_WORK INSTRUCTIONS_:
Only one stretch of the records below is wanted: the lines from the one holding "Due to this" through the one holding "A flag telling". Return it exactly, both ends included.

_SUPPLIED DATA_:
--------------------------------

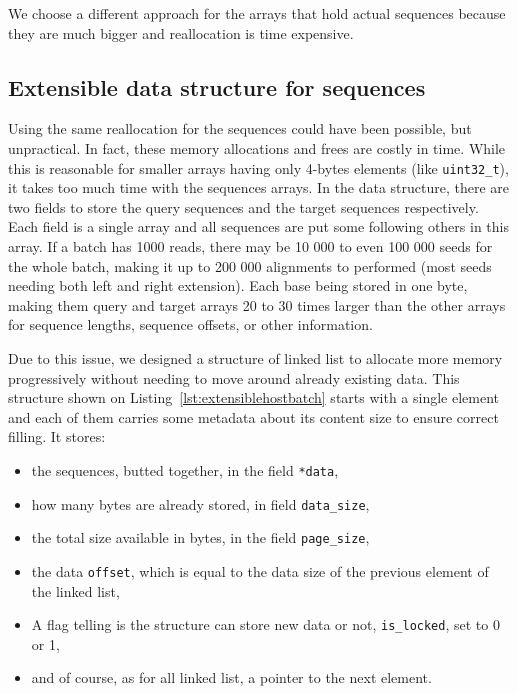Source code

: We choose a different approach for the arrays that hold actual sequences because they are much bigger and reallocation is time expensive.

\subsection{Extensible data structure for sequences}

Using the same reallocation for the sequences could have been possible, but unpractical. In fact, these memory allocations and frees are costly in time. While this is reasonable for smaller arrays having only 4-bytes elements (like \verb|uint32_t|), it takes too much time with the sequences arrays. In the data structure, there are two fields to store the query sequences and the target sequences respectively. Each field is a single array and all sequences are put some following others in this array. If a batch has 1000 reads, there may be 10 000 to even 100 000 seeds for the whole batch, making it up to 200 000 alignments to performed (most seeds needing both left and right extension). Each base being stored in one byte, making them query and target arrays 20 to 30 times larger than the other arrays for sequence lengths, sequence offsets, or other information.

Due to this issue, we designed a structure of linked list to allocate more memory progressively without needing to move around already existing data. This structure shown on Listing~\ref{lst:extensiblehostbatch} starts with a single element and each of them carries some metadata about its content size to ensure correct filling. It stores:

\begin{itemize}
	\item the sequences, butted together, in the field \verb|*data|,
	\item how many bytes are already stored, in field \verb|data_size|,
	\item the total size available in bytes, in the field \verb|page_size|,
	\item the data \verb|offset|, which is equal to the data size of the previous element of the linked list,
	\item A flag telling is the structure can store new data or not, \verb|is_locked|, set to 0 or 1,
	\item and of course, as for all linked list, a pointer to the next element.
\end{itemize}


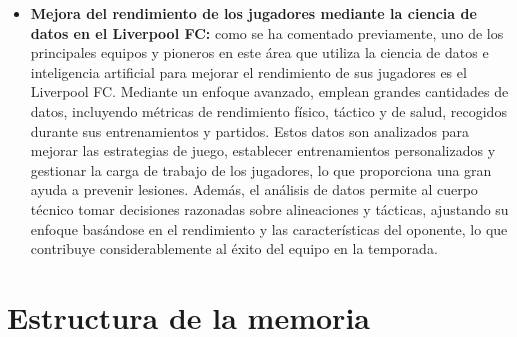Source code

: \begin{itemize}
\item \textbf{Mejora del rendimiento de los jugadores mediante la ciencia de datos en el Liverpool FC:} como se ha comentado previamente, uno de los principales equipos y pioneros en este área que utiliza la ciencia de datos e inteligencia artificial para mejorar el rendimiento de sus jugadores es el Liverpool FC. Mediante un enfoque avanzado, emplean grandes cantidades de datos, incluyendo métricas de rendimiento físico, táctico y de salud, recogidos durante sus entrenamientos y partidos. Estos datos son analizados para mejorar las estrategias de juego, establecer entrenamientos personalizados y gestionar la carga de trabajo de los jugadores, lo que proporciona una gran ayuda a prevenir lesiones. Además, el análisis de datos permite al cuerpo técnico tomar decisiones razonadas sobre alineaciones y tácticas, ajustando su enfoque basándose en el rendimiento y las características del oponente, lo que contribuye considerablemente al éxito del equipo en la temporada.

\end{itemize}
















\section{Estructura de la memoria}

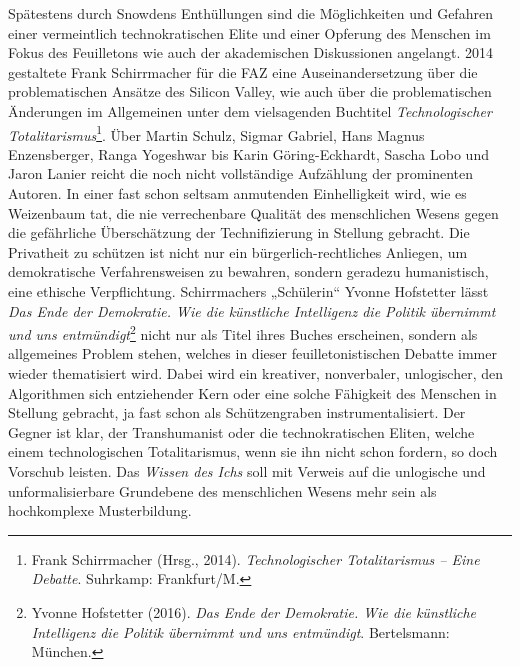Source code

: \documentclass[a4paper,11pt]{article}
\begin{document}
Spätestens durch Snowdens Enthüllungen sind die Möglichkeiten und Gefahren
einer vermeintlich technokratischen Elite und einer Opferung des Menschen im
Fokus des Feuilletons wie auch der akademischen Diskussionen angelangt. 2014
gestaltete Frank Schirrmacher für die FAZ eine Auseinandersetzung über die
problematischen Ansätze des Silicon Valley, wie auch über die problematischen
Änderungen im Allgemeinen unter dem vielsagenden Buchtitel
\emph{Technologischer Totalitarismus}\footnote{Frank Schirrmacher (Hrsg.,
  2014). \emph{Technologischer Totalitarismus -- Eine Debatte}.  Suhrkamp:
  Frankfurt/M. }. Über Martin Schulz, Sigmar Gabriel, Hans Magnus
Enzensberger, Ranga Yogeshwar bis Karin Göring-Eckhardt, Sascha Lobo und Jaron
Lanier reicht die noch nicht vollständige Aufzählung der prominenten Autoren.
In einer fast schon seltsam anmutenden Einhelligkeit wird, wie es Weizenbaum
tat, die nie verrechenbare Qualität des menschlichen Wesens gegen die
gefährliche Überschätzung der Technifizierung in Stellung gebracht. Die
Privatheit zu schützen ist nicht nur ein bürgerlich-rechtliches Anliegen, um
demokratische Verfahrensweisen zu bewahren, sondern geradezu humanistisch,
eine ethische Verpflichtung.  Schirrmachers „Schülerin“ Yvonne Hofstetter
lässt \emph{Das Ende der Demokratie. Wie die künstliche Intelligenz die
  Politik übernimmt und uns entmündigt}\footnote{Yvonne Hofstetter (2016).
  \emph{Das Ende der Demokratie. Wie die künstliche Intelligenz die Politik
    übernimmt und uns entmündigt}. Bertelsmann: München. } nicht nur als Titel
ihres Buches erscheinen, sondern als allgemeines Problem stehen, welches in
dieser feuilletonistischen Debatte immer wieder thematisiert wird.  Dabei wird
ein kreativer, nonverbaler, unlogischer, den Algorithmen sich entziehender
Kern oder eine solche Fähigkeit des Menschen in Stellung gebracht, ja fast
schon als Schützengraben instrumentalisiert. Der Gegner ist klar, der
Transhumanist oder die technokratischen Eliten, welche einem technologischen
Totalitarismus, wenn sie ihn nicht schon fordern, so doch Vorschub
leisten. Das \emph{Wissen des Ichs} soll mit Verweis auf die unlogische und
unformalisierbare Grundebene des menschlichen Wesens mehr sein als
hochkomplexe Musterbildung.
\end{document}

--------------------------------

_REPLY TO THE TASK_:
Due to this issue, we designed a structure of linked list to allocate more memory progressively without needing to move around already existing data. This structure shown on Listing~\ref{lst:extensiblehostbatch} starts with a single element and each of them carries some metadata about its content size to ensure correct filling. It stores:

\begin{itemize}
	\item the sequences, butted together, in the field \verb|*data|,
	\item how many bytes are already stored, in field \verb|data_size|,
	\item the total size available in bytes, in the field \verb|page_size|,
	\item the data \verb|offset|, which is equal to the data size of the previous element of the linked list,
	\item A flag telling is the structure can store new data or not, \verb|is_locked|, set to 0 or 1,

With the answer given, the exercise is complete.